Oil in Water Emulsion Formation in SAGD with Chemical Additives

Abstract

Abstract The in-situ formation of oil in water emulsions can contribute to the oil mobilization when combined with Steam-Assisted Gravity Drainage (SAGD). The produced fluids in SAGD operations and sand pack SAGD experiments often show the existence of both oil in water and water in oil emulsions. Due to the opaque nature of sand packs, however, it is unclear whether the emulsions are formed in-situ during the flow through porous media or in the production tubing. This study aims at understanding the impact of a surfactant known as "High-temperature Emulsifying Agent" (HEA) as an additive on the SAGD process and the possibility of forming preferred oil in water emulsions.
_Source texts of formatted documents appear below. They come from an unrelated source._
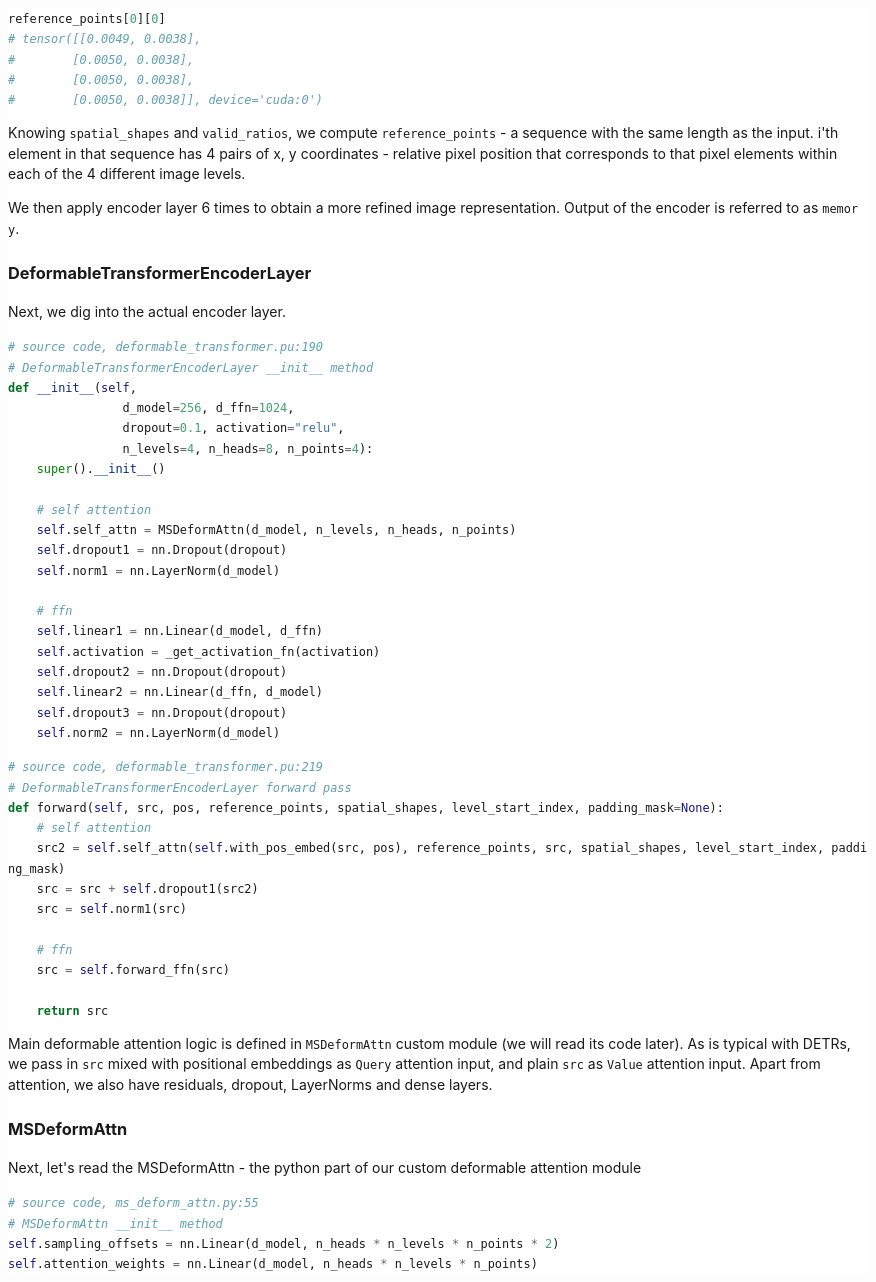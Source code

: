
 ```python
reference_points[0][0]
# tensor([[0.0049, 0.0038],
#        [0.0050, 0.0038],
#        [0.0050, 0.0038],
#        [0.0050, 0.0038]], device='cuda:0')
```
Knowing `spatial_shapes` and `valid_ratios`, we compute `reference_points` - a sequence with the same length as the input. i'th element in that sequence has 4 pairs of x, y coordinates - relative pixel position that corresponds to that pixel elements within each of the 4 different image levels.   

We then apply encoder layer 6 times to obtain a more refined image representation. Output of the encoder is referred to as `memory`.   
### DeformableTransformerEncoderLayer
Next, we dig into the actual encoder layer.
```python
# source code, deformable_transformer.pu:190
# DeformableTransformerEncoderLayer __init__ method
def __init__(self,
                d_model=256, d_ffn=1024,
                dropout=0.1, activation="relu",
                n_levels=4, n_heads=8, n_points=4):
    super().__init__()

    # self attention
    self.self_attn = MSDeformAttn(d_model, n_levels, n_heads, n_points)
    self.dropout1 = nn.Dropout(dropout)
    self.norm1 = nn.LayerNorm(d_model)

    # ffn
    self.linear1 = nn.Linear(d_model, d_ffn)
    self.activation = _get_activation_fn(activation)
    self.dropout2 = nn.Dropout(dropout)
    self.linear2 = nn.Linear(d_ffn, d_model)
    self.dropout3 = nn.Dropout(dropout)
    self.norm2 = nn.LayerNorm(d_model)
```
```python
# source code, deformable_transformer.pu:219
# DeformableTransformerEncoderLayer forward pass
def forward(self, src, pos, reference_points, spatial_shapes, level_start_index, padding_mask=None):
    # self attention
    src2 = self.self_attn(self.with_pos_embed(src, pos), reference_points, src, spatial_shapes, level_start_index, padding_mask)
    src = src + self.dropout1(src2)
    src = self.norm1(src)

    # ffn
    src = self.forward_ffn(src)

    return src
```
Main deformable attention logic is defined in `MSDeformAttn` custom module (we will read its code later). As is typical with DETRs, we pass in `src` mixed with positional embeddings as `Query` attention input, and plain `src` as `Value` attention input. Apart from attention, we also have residuals, dropout, LayerNorms and dense layers.  
### MSDeformAttn
Next, let's read the MSDeformAttn - the python part of our custom deformable attention module
```python
# source code, ms_deform_attn.py:55
# MSDeformAttn __init__ method
self.sampling_offsets = nn.Linear(d_model, n_heads * n_levels * n_points * 2)
self.attention_weights = nn.Linear(d_model, n_heads * n_levels * n_points)
```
The high-temperature fluid flow experiments are performed in 2.5D glass micromodels which are placed in a custom built compact high pressure-high temperature (HPHT) visual cell. Hot water and HEA solution (3000 ppm concentration) at 82 °C are injected at a constant rate of 5 μl/min. The injected fluid first displaces bitumen in the form of an advancing finger, forming a condensate-bitumen interface which is slowly advancing towards the production port at the bottom end of the model. Hot water initially displaces bitumen from the pores leaving a film of bitumen on the grain surfaces which is eventually removed as the injection continues. Water droplets dispersed in bitumen are observed at the areas experiencing high shear forces, i.e., near the main two-phase front and close to the production port. In contrast to the hot water process, no oil film is observed during the HEA injection. In the presence of HEA solution, oil in water emulsion is formed at the condensate-bitumen interface and ahead of the interface deep in the oil zone. The latter could be the result of corner flow which promotes the fast distribution of HEA solution throughout the model, ahead of the main water-oil interface. This work provides insights on the role of surfactants in forming oil in water emulsions in steam-based bitumen production. A novel HPHT visual cell enables the rapid assessment of solvent-surfactant-steam recovery processes and a better understanding of the active emulsifying mechanism in this system.